Agatha Earnshaw (Catherine Walker) lives on the edge of a village that has been struck by pestilence, death, and misfortune… and she was a secret. Agatha is an occultist, whose powers allow her to prosper, and she must keep her young daughter Audrey (Jessica Reynolds) a secret from the superstitious townsfolk. Audrey is young, strong-willed, and does not wish to live in secret and in fear of the townsfolk. As her powers grow, Audrey taps into a force that Agatha can no longer control.

The Curse of Audrey Earnshaw taps into the atmospheric dread that practically defines the folk horror subgenre. From the shots of the remote village and the strange occult occurrences to the odd silence and stillness that permeates the film, The Curse of Audrey Earnshaw seems to cinematically capture the feeling of holding your breath and listening for creeping footsteps in the darkness. The tension and dread are bolstered with pastoral shots that are somewhat drained and muted. Honestly, the way the countryside is filmed does more to support this notion of a village sapped of all life than nearly any other element of the film. It’s bleak and chilling, but still quite lovely.

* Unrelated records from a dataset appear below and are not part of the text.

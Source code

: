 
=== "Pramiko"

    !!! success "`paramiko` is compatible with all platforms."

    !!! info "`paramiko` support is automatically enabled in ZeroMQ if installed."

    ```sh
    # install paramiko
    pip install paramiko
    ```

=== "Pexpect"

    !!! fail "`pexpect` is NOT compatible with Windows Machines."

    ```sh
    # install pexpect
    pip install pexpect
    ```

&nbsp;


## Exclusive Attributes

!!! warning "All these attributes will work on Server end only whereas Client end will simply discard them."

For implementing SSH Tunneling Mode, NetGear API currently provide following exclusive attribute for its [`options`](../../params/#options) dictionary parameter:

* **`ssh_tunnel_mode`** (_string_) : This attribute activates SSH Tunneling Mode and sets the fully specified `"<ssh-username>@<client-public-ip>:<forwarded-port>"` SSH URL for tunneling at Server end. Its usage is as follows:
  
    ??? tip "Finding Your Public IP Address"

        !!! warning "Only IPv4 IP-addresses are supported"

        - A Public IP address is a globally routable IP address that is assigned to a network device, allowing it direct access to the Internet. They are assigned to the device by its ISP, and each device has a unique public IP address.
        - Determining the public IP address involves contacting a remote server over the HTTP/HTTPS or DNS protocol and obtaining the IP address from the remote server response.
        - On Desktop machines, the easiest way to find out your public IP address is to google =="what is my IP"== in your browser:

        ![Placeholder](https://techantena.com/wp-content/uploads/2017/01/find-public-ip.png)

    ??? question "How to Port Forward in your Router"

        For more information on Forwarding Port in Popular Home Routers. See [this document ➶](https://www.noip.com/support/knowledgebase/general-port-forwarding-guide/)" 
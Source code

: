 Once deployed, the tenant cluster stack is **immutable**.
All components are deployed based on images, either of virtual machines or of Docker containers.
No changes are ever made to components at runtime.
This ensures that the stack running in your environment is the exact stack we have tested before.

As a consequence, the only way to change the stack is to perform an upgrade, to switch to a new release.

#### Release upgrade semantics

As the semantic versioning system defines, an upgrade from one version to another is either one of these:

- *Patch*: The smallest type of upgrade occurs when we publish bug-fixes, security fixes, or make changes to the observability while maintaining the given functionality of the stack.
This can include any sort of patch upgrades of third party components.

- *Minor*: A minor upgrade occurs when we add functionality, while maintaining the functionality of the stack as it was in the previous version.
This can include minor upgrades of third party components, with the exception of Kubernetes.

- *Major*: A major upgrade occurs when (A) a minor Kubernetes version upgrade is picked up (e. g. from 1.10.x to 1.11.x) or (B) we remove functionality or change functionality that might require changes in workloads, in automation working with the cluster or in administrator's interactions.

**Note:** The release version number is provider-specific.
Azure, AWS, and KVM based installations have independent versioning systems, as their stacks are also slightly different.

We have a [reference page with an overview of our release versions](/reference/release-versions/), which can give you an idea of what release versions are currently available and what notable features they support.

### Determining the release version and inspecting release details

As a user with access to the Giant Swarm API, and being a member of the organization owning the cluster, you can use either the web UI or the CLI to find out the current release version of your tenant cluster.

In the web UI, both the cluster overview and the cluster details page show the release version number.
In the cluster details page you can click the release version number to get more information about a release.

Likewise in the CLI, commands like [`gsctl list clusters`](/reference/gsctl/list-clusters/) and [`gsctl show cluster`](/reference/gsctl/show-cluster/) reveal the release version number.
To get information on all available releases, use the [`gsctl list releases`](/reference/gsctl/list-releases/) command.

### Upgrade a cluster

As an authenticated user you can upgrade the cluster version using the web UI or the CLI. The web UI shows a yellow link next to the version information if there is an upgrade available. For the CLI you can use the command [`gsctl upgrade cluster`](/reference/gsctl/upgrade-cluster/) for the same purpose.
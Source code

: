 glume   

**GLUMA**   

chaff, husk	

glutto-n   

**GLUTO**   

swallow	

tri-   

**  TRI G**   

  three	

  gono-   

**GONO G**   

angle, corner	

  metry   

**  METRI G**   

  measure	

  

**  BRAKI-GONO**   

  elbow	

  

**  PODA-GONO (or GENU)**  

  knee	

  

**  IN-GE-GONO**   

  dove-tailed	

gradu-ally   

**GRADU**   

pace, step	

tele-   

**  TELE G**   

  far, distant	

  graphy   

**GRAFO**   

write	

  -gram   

Another fun element of the film is its episodic structure. The film breaks down the action into chapters, with eerie titles like “Incantation”, to lead us gently down the descent into terror. At first blush, these episodes feel like warning labels reminding the viewer of what evil is around the corner. However, in the opinion of this critic, once the film has ended it makes more sense to look back on those chapters and realize they are chronicling Audrey’s embrace of her dark powers.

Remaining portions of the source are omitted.